Your repository must contain a docs/ directory. It must contain the following:

  • Flow diagram: You should outline the major components/stages of your project, and how they depend on eachother. Somewhere you must have an aggregation module and a quality control module. This should be more conceptual than technical. We are less concerned with your choice of Java classes and interfaces, but more with the big picutre. When does the crowd touch the data? What has to happen before that? What will happen after that? What is your criteria for determining that the crowd’s answers are “good enough” to move on? There are online tools for making flow diagrams that might be worth checking out.

  • Screen shots / mockups of some core interfaces that the crowd will see or that the end-users will see. This includes any HITs you plan to use in your project. There are lots of online mockup tools that you can consider using, although MS Paint is always a solid option as well.
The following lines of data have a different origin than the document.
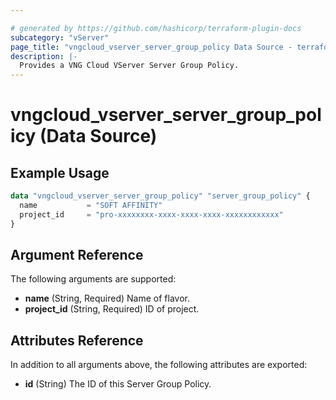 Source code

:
 ```yaml
---

# generated by https://github.com/hashicorp/terraform-plugin-docs
subcategory: "vServer"
page_title: "vngcloud_vserver_server_group_policy Data Source - terraform-provider-vngcloud"
description: |- 
  Provides a VNG Cloud VServer Server Group Policy.
---
```


# vngcloud_vserver_server_group_policy (Data Source)

## Example Usage

```terraform
data "vngcloud_vserver_server_group_policy" "server_group_policy" {
  name           = "SOFT AFFINITY"
  project_id     = "pro-xxxxxxxx-xxxx-xxxx-xxxx-xxxxxxxxxxxx"
}

```

## Argument Reference

The following arguments are supported:

- **name** (String, Required) Name of flavor.
- **project_id** (String, Required) ID of project.

## Attributes Reference

In addition to all arguments above, the following attributes are exported:

- **id** (String) The ID of this Server Group Policy.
  • README.md markdown file explaining the major components of your project. This should follow the schematic you created for your final project flow diagram. It should also indiciate what the high level milestones for each component are. To make sure you understand the complexity of your own project, each component should have a point value between (1-4) outlining the amount of work required to implement that section. A project suitable for this class should have between 15 - 20 points overall. In your Project update meeting the staff will help you redistribute point values.

Deliverable 2

Step 1: Gather any materials that you need to start

Your repository must contain a data/ directory. For now, this should contain the following:

  • Raw data input that your project requires. If your project needs inputs like Tweets about HPV, pictures of celebrities wearing stylings threads, or psycholinguistic stimuli, then spend time gathering a set of these inputs. You don’t need the whole dataset, but have enough to be able to get a MVP (Minimal Viable Product) of your idea working.

Eventually you’ll be gathering real data from the crowd. Before that happens you should create fake data that you can use as input for the initial implementation of your modules. Create a data subsection of your README file that describes the format. Ideally the format will be reusable when you get real data from your workers. That way you only have to change your input files, and your algorithms can operate as they did before.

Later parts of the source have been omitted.